Copy the first line of the entries below and every line after it through the line containing "- Personajes: Viajero". Do not include pictures.

• • • • •

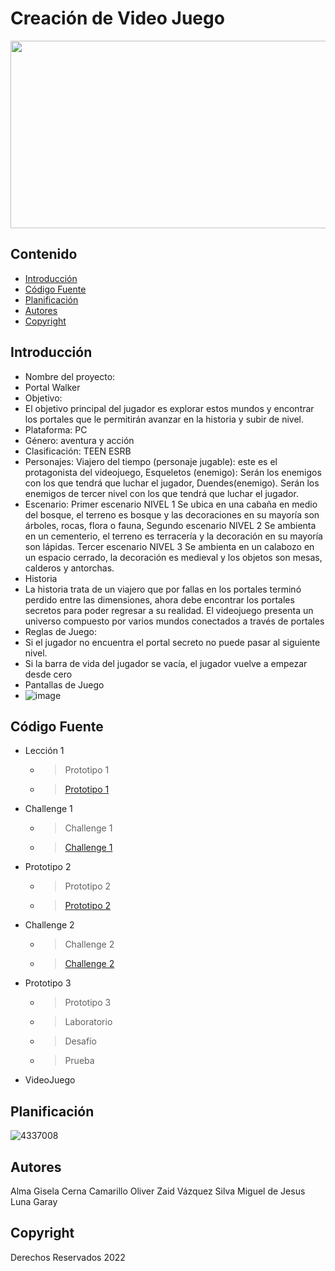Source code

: # Creación de Video Juego
<p align="center">
    <img src="https://img-new.cgtrader.com/items/1943996/a0da468fb5/large/rpg-poly-pack-slavic-town-3d-model-low-poly-fbx-unitypackage-prefab-pdf.jpg" alt="Logo" width=1200 height=300>

 


## Contenido

- [Introducción](#introducción)
- [Código Fuente](#código-fuente)
- [Planificación](#planificación)
- [Autores](#autores)
- [Copyright](#copyright)


## Introducción

- Nombre del proyecto:
- Portal Walker
- Objetivo:
- El objetivo principal del jugador es explorar estos mundos y encontrar los portales que le permitirán avanzar en la historia y subir de nivel.
- Plataforma: PC
- Género: aventura y acción
- Clasificación: TEEN ESRB
- Personajes: Viajero del tiempo (personaje jugable): este es el protagonista del videojuego, Esqueletos (enemigo): Serán los enemigos con los que tendrá que luchar el jugador, Duendes(enemigo). Serán los enemigos de tercer nivel con los que tendrá que luchar el jugador.
- Escenario: Primer escenario  NIVEL 1 Se ubica en una cabaña en medio del bosque, el terreno es bosque y las decoraciones en su mayoría son árboles, rocas, flora o fauna, Segundo  escenario  NIVEL 2 Se ambienta en un cementerio, el terreno es terracería y la decoración en su mayoría son lápidas. Tercer  escenario  NIVEL 3 Se ambienta en un calabozo en un espacio cerrado, la decoración es medieval y los objetos son mesas, calderos y antorchas.
- Historia
- La historia trata de un viajero que por fallas en los portales terminó perdido entre las dimensiones, ahora debe encontrar los portales secretos para poder regresar a su realidad. El videojuego presenta un universo compuesto por varios mundos conectados a través de portales
- Reglas de Juego:
- Si el jugador no encuentra el portal secreto no puede pasar al siguiente nivel.
- Si la barra de vida del jugador se vacía, el jugador vuelve a empezar desde cero
- Pantallas de Juego
- ![image](https://github.com/user-attachments/assets/41b26e71-88ce-4ea7-9d75-38914f73e8aa)


## Código Fuente

* Lección 1
  * > Prototipo 1
  * >  <a href="https://drive.google.com/file/d/1G16gx5zGVRoNFt12DGSejeZ8vLrx-q_d/view?usp=sharing">Prototipo 1</a>
* Challenge 1
  * > Challenge 1
  * >  <a href="https://drive.google.com/file/d/1La3Yo6aSJ06_VvkqcEj4NFByvqZKBtj2/view?usp=sharing">Challenge 1</a>
* Prototipo 2
  * > Prototipo 2
  * >  <a href="https://drive.google.com/file/d/1xdjKOOSVZVbA6OqSUKv3NKraILN3tP9V/view?usp=sharing">Prototipo 2</a>
* Challenge 2
  * > Challenge 2
  * > <a href="https://drive.google.com/file/d/1Ha77p1cfh0QyfKYjXbgXGD3az_cRSblt/view?usp=sharing">Challenge 2</a>
* Prototipo 3
  * > Prototipo 3
  * > Laboratorio
  * > Desafío
  * > Prueba
* VideoJuego

## Planificación

![4337008](https://user-images.githubusercontent.com/8560750/195951617-083a7e4d-323d-47b5-8e5e-529ded31bc06.jpg)

## Autores
Alma Gisela Cerna Camarillo
Oliver Zaid Vázquez Silva
Miguel de Jesus Luna Garay

## Copyright
Derechos Reservados 2022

• • • • •

EXPECTED ANSWER:
Source code

: # Creación de Video Juego
<p align="center">
    <img src="https://img-new.cgtrader.com/items/1943996/a0da468fb5/large/rpg-poly-pack-slavic-town-3d-model-low-poly-fbx-unitypackage-prefab-pdf.jpg" alt="Logo" width=1200 height=300>

 


## Contenido

- [Introducción](#introducción)
- [Código Fuente](#código-fuente)
- [Planificación](#planificación)
- [Autores](#autores)
- [Copyright](#copyright)


## Introducción

- Nombre del proyecto:
- Portal Walker
- Objetivo:
- El objetivo principal del jugador es explorar estos mundos y encontrar los portales que le permitirán avanzar en la historia y subir de nivel.
- Plataforma: PC
- Género: aventura y acción
- Clasificación: TEEN ESRB
- Personajes: Viajero del tiempo (personaje jugable): este es el protagonista del videojuego, Esqueletos (enemigo): Serán los enemigos con los que tendrá que luchar el jugador, Duendes(enemigo). Serán los enemigos de tercer nivel con los que tendrá que luchar el jugador.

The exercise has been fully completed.